**ACTION ITEM**
Set down word for word the lines that begin the entries and run through the line containing "- ICMP message (variable, min 28 bytes)". Give nothing further.

Source texts of formatted documents:
-=-=-=-=-

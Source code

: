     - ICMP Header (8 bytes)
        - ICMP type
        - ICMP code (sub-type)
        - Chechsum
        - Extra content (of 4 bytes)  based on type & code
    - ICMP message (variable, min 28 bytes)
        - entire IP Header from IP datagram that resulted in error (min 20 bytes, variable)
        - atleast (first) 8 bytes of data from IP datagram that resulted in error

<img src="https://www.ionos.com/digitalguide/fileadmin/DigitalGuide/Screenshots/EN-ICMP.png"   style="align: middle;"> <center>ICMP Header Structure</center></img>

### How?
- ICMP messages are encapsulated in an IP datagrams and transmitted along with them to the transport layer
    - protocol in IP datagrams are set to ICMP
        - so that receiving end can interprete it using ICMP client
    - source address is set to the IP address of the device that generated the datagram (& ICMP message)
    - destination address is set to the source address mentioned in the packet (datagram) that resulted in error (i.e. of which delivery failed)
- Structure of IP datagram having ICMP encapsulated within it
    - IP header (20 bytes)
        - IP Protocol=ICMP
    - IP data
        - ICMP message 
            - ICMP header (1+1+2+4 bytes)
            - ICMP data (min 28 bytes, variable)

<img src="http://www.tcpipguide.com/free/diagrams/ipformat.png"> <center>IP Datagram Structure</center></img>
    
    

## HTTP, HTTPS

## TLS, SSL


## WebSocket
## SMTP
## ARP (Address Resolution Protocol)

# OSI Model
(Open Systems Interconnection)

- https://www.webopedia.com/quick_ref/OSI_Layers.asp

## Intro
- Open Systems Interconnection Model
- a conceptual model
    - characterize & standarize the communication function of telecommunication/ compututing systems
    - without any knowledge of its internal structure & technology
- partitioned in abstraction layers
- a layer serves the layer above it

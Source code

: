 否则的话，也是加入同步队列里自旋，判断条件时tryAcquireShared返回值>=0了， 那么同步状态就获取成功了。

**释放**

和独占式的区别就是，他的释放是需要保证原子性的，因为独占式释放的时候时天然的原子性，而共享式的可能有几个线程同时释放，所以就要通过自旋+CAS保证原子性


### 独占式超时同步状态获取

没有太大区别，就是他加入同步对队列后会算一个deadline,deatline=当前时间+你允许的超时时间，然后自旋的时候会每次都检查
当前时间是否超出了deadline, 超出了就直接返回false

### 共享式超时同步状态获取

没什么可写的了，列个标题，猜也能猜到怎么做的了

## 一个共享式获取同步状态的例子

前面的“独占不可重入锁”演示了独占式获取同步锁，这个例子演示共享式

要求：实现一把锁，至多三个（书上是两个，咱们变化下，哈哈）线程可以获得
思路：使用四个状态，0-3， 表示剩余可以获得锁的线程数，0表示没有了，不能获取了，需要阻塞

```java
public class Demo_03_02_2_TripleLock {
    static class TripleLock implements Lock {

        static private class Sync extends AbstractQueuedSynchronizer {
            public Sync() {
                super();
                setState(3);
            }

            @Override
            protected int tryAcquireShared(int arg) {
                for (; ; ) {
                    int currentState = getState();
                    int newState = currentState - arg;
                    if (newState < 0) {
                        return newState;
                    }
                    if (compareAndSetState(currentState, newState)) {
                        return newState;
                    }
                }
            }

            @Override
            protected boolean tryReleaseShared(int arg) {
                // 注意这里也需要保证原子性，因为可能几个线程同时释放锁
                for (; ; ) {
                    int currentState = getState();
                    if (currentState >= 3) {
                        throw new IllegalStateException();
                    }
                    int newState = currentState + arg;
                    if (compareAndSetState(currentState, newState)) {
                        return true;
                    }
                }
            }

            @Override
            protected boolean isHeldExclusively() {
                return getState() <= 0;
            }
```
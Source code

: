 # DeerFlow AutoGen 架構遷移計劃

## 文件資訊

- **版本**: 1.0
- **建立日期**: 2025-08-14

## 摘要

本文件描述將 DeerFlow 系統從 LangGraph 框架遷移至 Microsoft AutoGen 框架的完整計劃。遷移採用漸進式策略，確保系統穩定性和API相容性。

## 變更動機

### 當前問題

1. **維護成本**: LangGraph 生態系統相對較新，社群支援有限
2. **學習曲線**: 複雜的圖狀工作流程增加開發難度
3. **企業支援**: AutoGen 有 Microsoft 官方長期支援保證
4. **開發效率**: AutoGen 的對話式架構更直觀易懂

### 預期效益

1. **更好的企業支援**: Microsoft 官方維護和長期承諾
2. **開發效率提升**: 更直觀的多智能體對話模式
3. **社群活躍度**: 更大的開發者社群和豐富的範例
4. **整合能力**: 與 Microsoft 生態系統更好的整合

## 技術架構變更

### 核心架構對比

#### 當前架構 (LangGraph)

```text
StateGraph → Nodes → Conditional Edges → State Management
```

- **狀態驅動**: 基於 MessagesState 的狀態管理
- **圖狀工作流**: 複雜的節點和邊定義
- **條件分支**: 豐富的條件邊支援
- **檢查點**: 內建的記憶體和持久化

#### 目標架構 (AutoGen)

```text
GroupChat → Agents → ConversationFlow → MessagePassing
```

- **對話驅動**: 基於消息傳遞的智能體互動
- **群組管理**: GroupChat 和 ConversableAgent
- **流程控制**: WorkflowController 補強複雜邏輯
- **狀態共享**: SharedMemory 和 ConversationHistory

-=-=-=-=-

**COMPLETED TASK**
Source code

:     - ICMP Header (8 bytes)
        - ICMP type
        - ICMP code (sub-type)
        - Chechsum
        - Extra content (of 4 bytes)  based on type & code
    - ICMP message (variable, min 28 bytes)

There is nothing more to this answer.